■ **What is needed**: Please reproduce the data exactly, excluding any pictures it contains.

Items from a data source
= = =

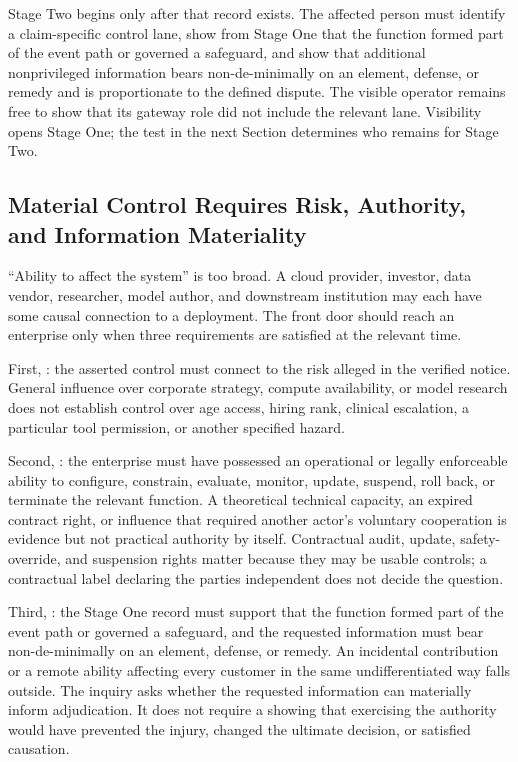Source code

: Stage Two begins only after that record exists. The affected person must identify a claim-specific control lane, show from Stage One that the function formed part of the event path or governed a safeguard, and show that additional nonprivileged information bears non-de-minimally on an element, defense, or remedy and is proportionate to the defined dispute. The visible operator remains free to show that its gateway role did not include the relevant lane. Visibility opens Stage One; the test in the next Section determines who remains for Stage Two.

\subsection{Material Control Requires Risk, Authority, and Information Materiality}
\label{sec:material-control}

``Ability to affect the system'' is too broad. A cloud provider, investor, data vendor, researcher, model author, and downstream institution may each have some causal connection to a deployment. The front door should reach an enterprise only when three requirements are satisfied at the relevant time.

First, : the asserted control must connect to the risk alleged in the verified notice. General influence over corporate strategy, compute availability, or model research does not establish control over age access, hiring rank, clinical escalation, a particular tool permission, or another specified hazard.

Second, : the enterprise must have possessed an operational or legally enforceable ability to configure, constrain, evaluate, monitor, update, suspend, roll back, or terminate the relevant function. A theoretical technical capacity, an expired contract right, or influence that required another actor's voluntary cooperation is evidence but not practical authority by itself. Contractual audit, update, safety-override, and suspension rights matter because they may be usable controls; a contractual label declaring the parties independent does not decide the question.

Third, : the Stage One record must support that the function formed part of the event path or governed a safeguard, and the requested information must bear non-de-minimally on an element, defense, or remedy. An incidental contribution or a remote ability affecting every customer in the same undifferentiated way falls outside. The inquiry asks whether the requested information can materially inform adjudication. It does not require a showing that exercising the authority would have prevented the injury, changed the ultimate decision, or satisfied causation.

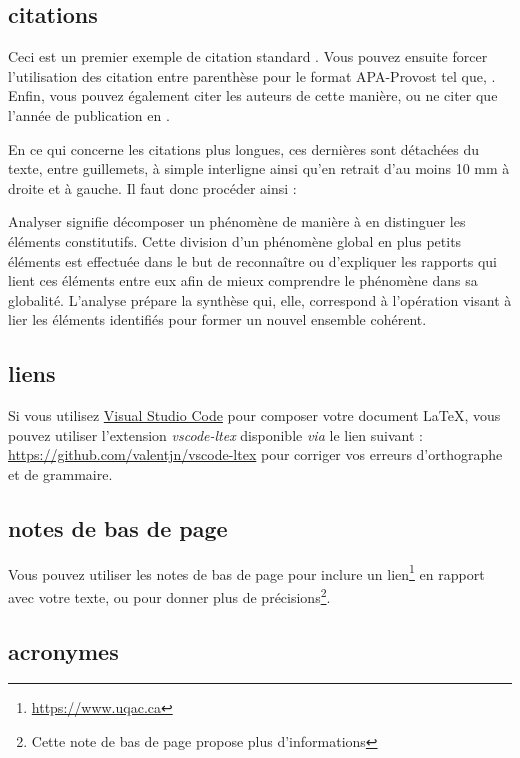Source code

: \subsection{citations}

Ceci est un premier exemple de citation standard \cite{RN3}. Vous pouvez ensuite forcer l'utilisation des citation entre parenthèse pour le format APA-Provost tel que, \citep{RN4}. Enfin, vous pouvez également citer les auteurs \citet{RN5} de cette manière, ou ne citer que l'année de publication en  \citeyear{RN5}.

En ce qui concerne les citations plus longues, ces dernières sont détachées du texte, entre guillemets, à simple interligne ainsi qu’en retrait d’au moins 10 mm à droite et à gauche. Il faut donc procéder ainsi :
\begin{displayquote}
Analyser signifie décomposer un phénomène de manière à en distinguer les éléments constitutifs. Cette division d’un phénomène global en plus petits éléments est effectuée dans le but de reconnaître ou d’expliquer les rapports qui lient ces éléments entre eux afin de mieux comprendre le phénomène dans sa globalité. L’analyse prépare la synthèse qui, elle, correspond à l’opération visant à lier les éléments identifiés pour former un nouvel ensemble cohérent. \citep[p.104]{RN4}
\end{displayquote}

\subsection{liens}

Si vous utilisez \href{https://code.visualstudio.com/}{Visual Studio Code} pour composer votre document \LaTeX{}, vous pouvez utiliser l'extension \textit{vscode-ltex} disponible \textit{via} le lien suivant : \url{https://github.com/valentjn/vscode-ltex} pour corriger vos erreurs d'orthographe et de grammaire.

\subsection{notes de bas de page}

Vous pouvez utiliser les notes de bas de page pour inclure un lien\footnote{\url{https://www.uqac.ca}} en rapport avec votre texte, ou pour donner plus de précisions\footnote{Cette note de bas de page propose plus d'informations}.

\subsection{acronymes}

= = =

■ **Your solution**:
Source code

: Stage Two begins only after that record exists. The affected person must identify a claim-specific control lane, show from Stage One that the function formed part of the event path or governed a safeguard, and show that additional nonprivileged information bears non-de-minimally on an element, defense, or remedy and is proportionate to the defined dispute. The visible operator remains free to show that its gateway role did not include the relevant lane. Visibility opens Stage One; the test in the next Section determines who remains for Stage Two.

\subsection{Material Control Requires Risk, Authority, and Information Materiality}
\label{sec:material-control}

``Ability to affect the system'' is too broad. A cloud provider, investor, data vendor, researcher, model author, and downstream institution may each have some causal connection to a deployment. The front door should reach an enterprise only when three requirements are satisfied at the relevant time.

First, : the asserted control must connect to the risk alleged in the verified notice. General influence over corporate strategy, compute availability, or model research does not establish control over age access, hiring rank, clinical escalation, a particular tool permission, or another specified hazard.

Second, : the enterprise must have possessed an operational or legally enforceable ability to configure, constrain, evaluate, monitor, update, suspend, roll back, or terminate the relevant function. A theoretical technical capacity, an expired contract right, or influence that required another actor's voluntary cooperation is evidence but not practical authority by itself. Contractual audit, update, safety-override, and suspension rights matter because they may be usable controls; a contractual label declaring the parties independent does not decide the question.

Third, : the Stage One record must support that the function formed part of the event path or governed a safeguard, and the requested information must bear non-de-minimally on an element, defense, or remedy. An incidental contribution or a remote ability affecting every customer in the same undifferentiated way falls outside. The inquiry asks whether the requested information can materially inform adjudication. It does not require a showing that exercising the authority would have prevented the injury, changed the ultimate decision, or satisfied causation.

Source code

: \subsection{citations}

Ceci est un premier exemple de citation standard \cite{RN3}. Vous pouvez ensuite forcer l'utilisation des citation entre parenthèse pour le format APA-Provost tel que, \citep{RN4}. Enfin, vous pouvez également citer les auteurs \citet{RN5} de cette manière, ou ne citer que l'année de publication en  \citeyear{RN5}.

En ce qui concerne les citations plus longues, ces dernières sont détachées du texte, entre guillemets, à simple interligne ainsi qu’en retrait d’au moins 10 mm à droite et à gauche. Il faut donc procéder ainsi :
\begin{displayquote}
Analyser signifie décomposer un phénomène de manière à en distinguer les éléments constitutifs. Cette division d’un phénomène global en plus petits éléments est effectuée dans le but de reconnaître ou d’expliquer les rapports qui lient ces éléments entre eux afin de mieux comprendre le phénomène dans sa globalité. L’analyse prépare la synthèse qui, elle, correspond à l’opération visant à lier les éléments identifiés pour former un nouvel ensemble cohérent. \citep[p.104]{RN4}
\end{displayquote}

\subsection{liens}

Si vous utilisez \href{https://code.visualstudio.com/}{Visual Studio Code} pour composer votre document \LaTeX{}, vous pouvez utiliser l'extension \textit{vscode-ltex} disponible \textit{via} le lien suivant : \url{https://github.com/valentjn/vscode-ltex} pour corriger vos erreurs d'orthographe et de grammaire.

\subsection{notes de bas de page}

Vous pouvez utiliser les notes de bas de page pour inclure un lien\footnote{\url{https://www.uqac.ca}} en rapport avec votre texte, ou pour donner plus de précisions\footnote{Cette note de bas de page propose plus d'informations}.

\subsection{acronymes}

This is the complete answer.